The custom code should not make any assumptions about the current OpenGL state when called. Carmenta Engine will try to reset the most obvious things to their default values, but can't make any guarantees about the state. It may also change between Carmenta Engine releases.
The custom code is required to restore all changes to the OpenGL state before returning control to Carmenta Engine.
The custom code is allowed to create and cache OpenGL resources such as textures or shader programs, but it must be prepared that the OpenGL context may change from one call to another, and recreate the resources when necessary.
Setting Drawable.Swap to false, and explicitly calling Drawable.Swap in the View.CustomDraw is no longer supported.
The custom code should not mix native rendering with drawing calls on the drawable.
To be able to implement this, the custom code should begin by calling the Drawable.GetNativeRendererInfo method. If this returns null, native rendering is not supported at all.

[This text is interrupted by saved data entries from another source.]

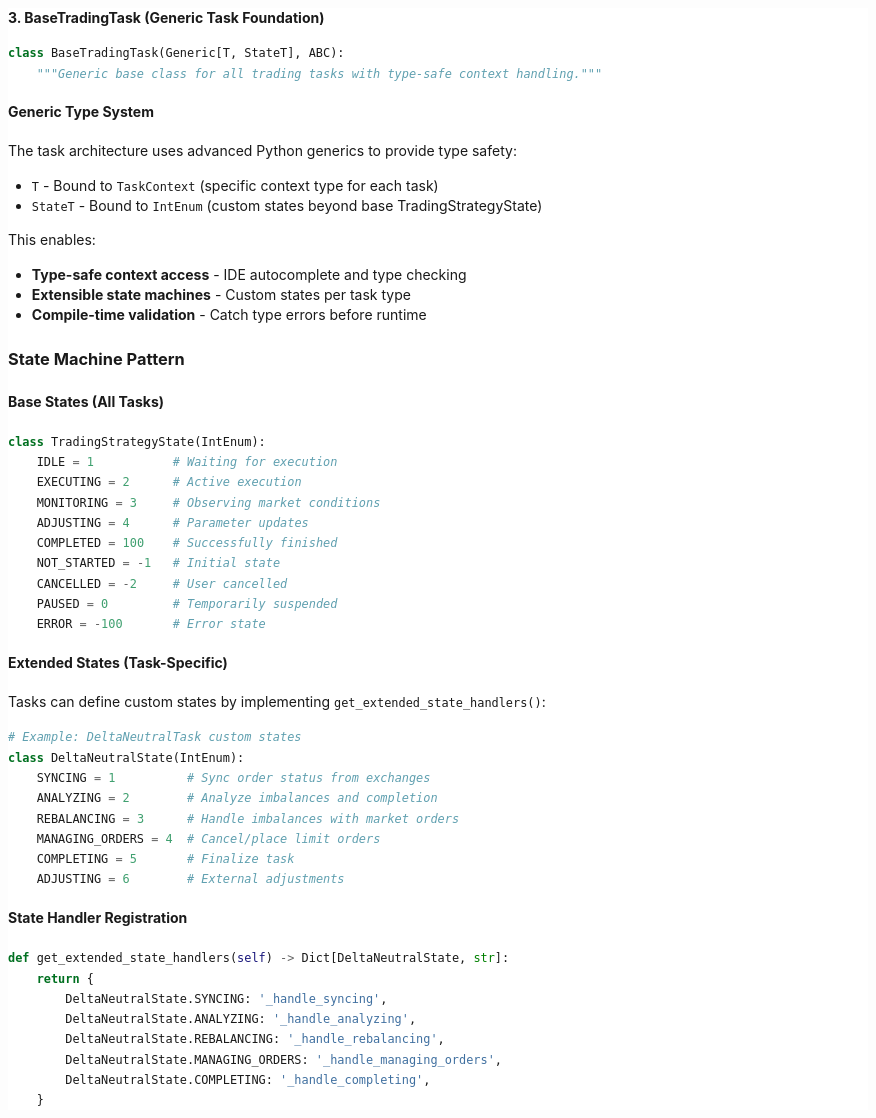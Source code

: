 **3. BaseTradingTask (Generic Task Foundation)**
```python
class BaseTradingTask(Generic[T, StateT], ABC):
    """Generic base class for all trading tasks with type-safe context handling."""
```

#### Generic Type System

The task architecture uses advanced Python generics to provide type safety:

- `T` - Bound to `TaskContext` (specific context type for each task)
- `StateT` - Bound to `IntEnum` (custom states beyond base TradingStrategyState)

This enables:
- **Type-safe context access** - IDE autocomplete and type checking
- **Extensible state machines** - Custom states per task type
- **Compile-time validation** - Catch type errors before runtime

### State Machine Pattern

#### Base States (All Tasks)
```python
class TradingStrategyState(IntEnum):
    IDLE = 1           # Waiting for execution
    EXECUTING = 2      # Active execution
    MONITORING = 3     # Observing market conditions
    ADJUSTING = 4      # Parameter updates
    COMPLETED = 100    # Successfully finished
    NOT_STARTED = -1   # Initial state
    CANCELLED = -2     # User cancelled
    PAUSED = 0         # Temporarily suspended
    ERROR = -100       # Error state
```

#### Extended States (Task-Specific)
Tasks can define custom states by implementing `get_extended_state_handlers()`:

```python
# Example: DeltaNeutralTask custom states
class DeltaNeutralState(IntEnum):
    SYNCING = 1          # Sync order status from exchanges
    ANALYZING = 2        # Analyze imbalances and completion
    REBALANCING = 3      # Handle imbalances with market orders
    MANAGING_ORDERS = 4  # Cancel/place limit orders
    COMPLETING = 5       # Finalize task
    ADJUSTING = 6        # External adjustments
```

#### State Handler Registration
```python
def get_extended_state_handlers(self) -> Dict[DeltaNeutralState, str]:
    return {
        DeltaNeutralState.SYNCING: '_handle_syncing',
        DeltaNeutralState.ANALYZING: '_handle_analyzing',
        DeltaNeutralState.REBALANCING: '_handle_rebalancing',
        DeltaNeutralState.MANAGING_ORDERS: '_handle_managing_orders',
        DeltaNeutralState.COMPLETING: '_handle_completing',
    }
```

It should then check the NativeRendererInfo.NativeRendererType property to make sure that the OpenGL API is the expected. On Windows, this will always be standard, desktop OpenGL. On Android it will be OpenGL ES 3. On Linux, the default is standard, desktop OpenGL, but OpenGL ES 3 can also be used, see the Graphics renderers supported by Carmenta Engine page for more information.

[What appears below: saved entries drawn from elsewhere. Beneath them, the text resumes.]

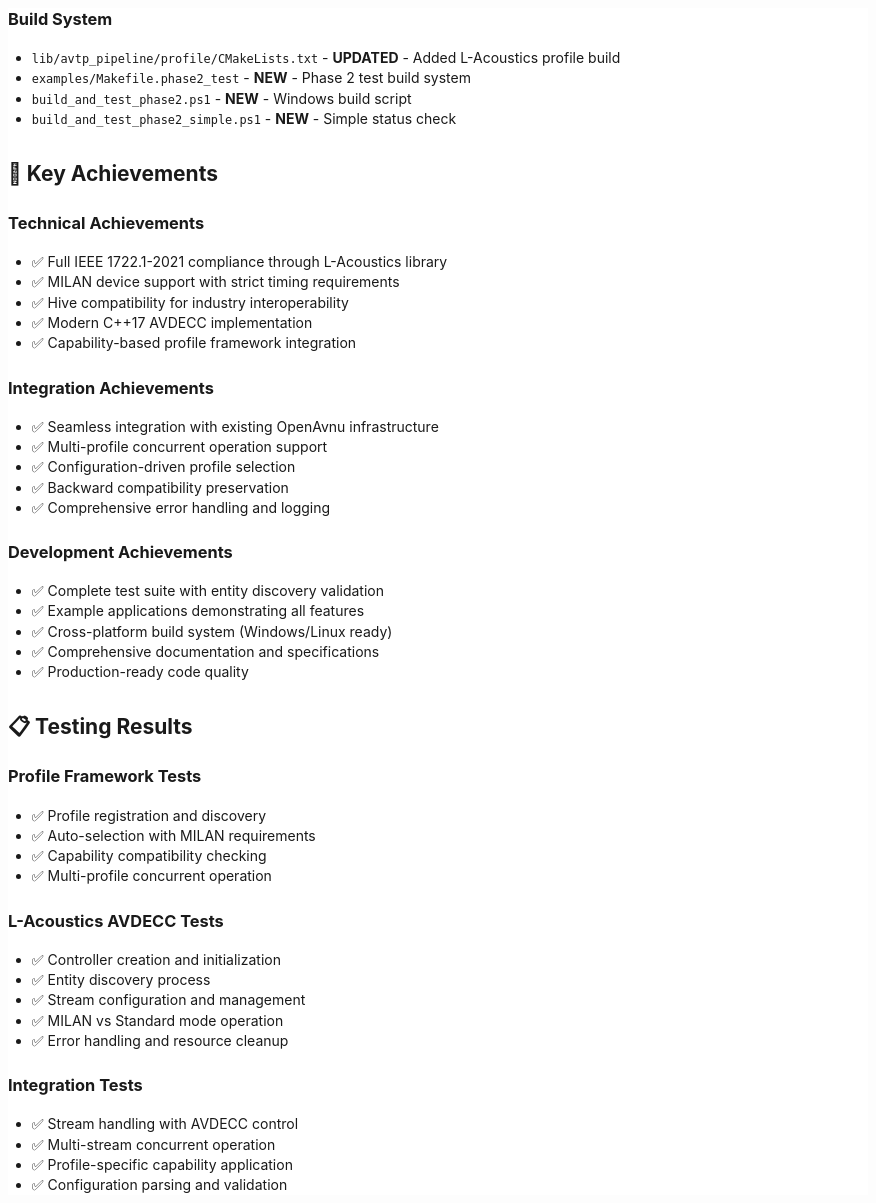 ### **Build System**
- `lib/avtp_pipeline/profile/CMakeLists.txt` - **UPDATED** - Added L-Acoustics profile build
- `examples/Makefile.phase2_test` - **NEW** - Phase 2 test build system
- `build_and_test_phase2.ps1` - **NEW** - Windows build script
- `build_and_test_phase2_simple.ps1` - **NEW** - Simple status check

## 🎉 Key Achievements

### **Technical Achievements**
- ✅ Full IEEE 1722.1-2021 compliance through L-Acoustics library
- ✅ MILAN device support with strict timing requirements
- ✅ Hive compatibility for industry interoperability
- ✅ Modern C++17 AVDECC implementation
- ✅ Capability-based profile framework integration

### **Integration Achievements**
- ✅ Seamless integration with existing OpenAvnu infrastructure
- ✅ Multi-profile concurrent operation support
- ✅ Configuration-driven profile selection
- ✅ Backward compatibility preservation
- ✅ Comprehensive error handling and logging

### **Development Achievements**
- ✅ Complete test suite with entity discovery validation
- ✅ Example applications demonstrating all features
- ✅ Cross-platform build system (Windows/Linux ready)
- ✅ Comprehensive documentation and specifications
- ✅ Production-ready code quality

## 📋 Testing Results

### **Profile Framework Tests**
- ✅ Profile registration and discovery
- ✅ Auto-selection with MILAN requirements
- ✅ Capability compatibility checking
- ✅ Multi-profile concurrent operation

### **L-Acoustics AVDECC Tests**
- ✅ Controller creation and initialization
- ✅ Entity discovery process
- ✅ Stream configuration and management
- ✅ MILAN vs Standard mode operation
- ✅ Error handling and resource cleanup

### **Integration Tests**
- ✅ Stream handling with AVDECC control
- ✅ Multi-stream concurrent operation
- ✅ Profile-specific capability application
- ✅ Configuration parsing and validation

If it needs to reuse OpenGL resources such as textures or shader programs that were created in a previous call, it should check that the OpenGL context has not changed, through the NativeRendererInfo.ContextId property.

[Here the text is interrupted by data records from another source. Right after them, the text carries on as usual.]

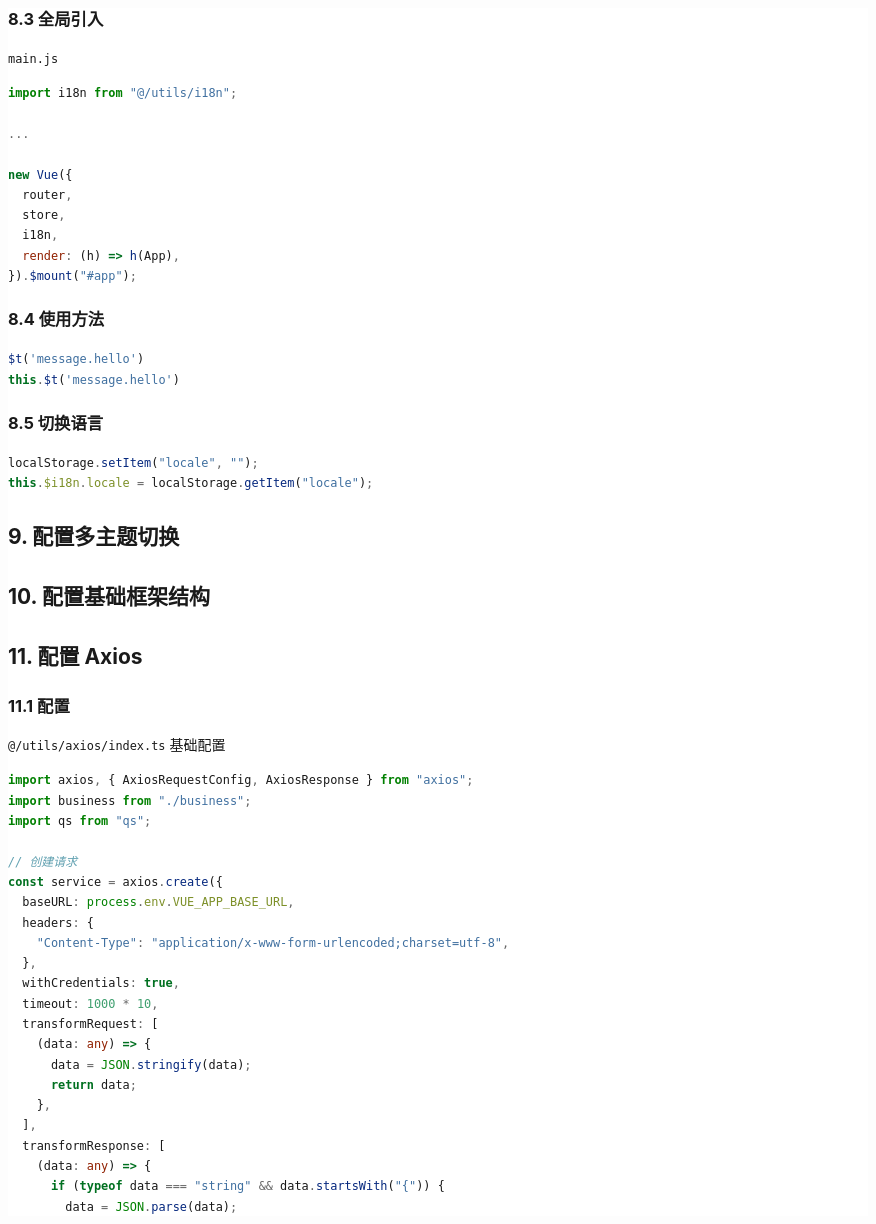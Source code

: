 ### 8.3 全局引入

``` main.js ```

```js
import i18n from "@/utils/i18n";

...

new Vue({
  router,
  store,
  i18n,
  render: (h) => h(App),
}).$mount("#app");
```

### 8.4 使用方法

```js
$t('message.hello')
this.$t('message.hello')
```

### 8.5 切换语言

```js
localStorage.setItem("locale", "");
this.$i18n.locale = localStorage.getItem("locale");
```

## 9. 配置多主题切换
## 10. 配置基础框架结构

## 11. 配置 Axios

### 11.1 配置

``` @/utils/axios/index.ts ``` 基础配置

``` typescript
import axios, { AxiosRequestConfig, AxiosResponse } from "axios";
import business from "./business";
import qs from "qs";

// 创建请求
const service = axios.create({
  baseURL: process.env.VUE_APP_BASE_URL,
  headers: {
    "Content-Type": "application/x-www-form-urlencoded;charset=utf-8",
  },
  withCredentials: true,
  timeout: 1000 * 10,
  transformRequest: [
    (data: any) => {
      data = JSON.stringify(data);
      return data;
    },
  ],
  transformResponse: [
    (data: any) => {
      if (typeof data === "string" && data.startsWith("{")) {
        data = JSON.parse(data);
```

The current projection and view matrices are also supplied in the NativeRendererInfo class; the custom code needs to download them to the GPU, through shader uniforms or by calling glLoadMatrix().
The following C++ code snippet shows the draw() method of a simplified ICustomNativeVisualizer implementation, rendering a single, color triangle at the center of a 2D polygon.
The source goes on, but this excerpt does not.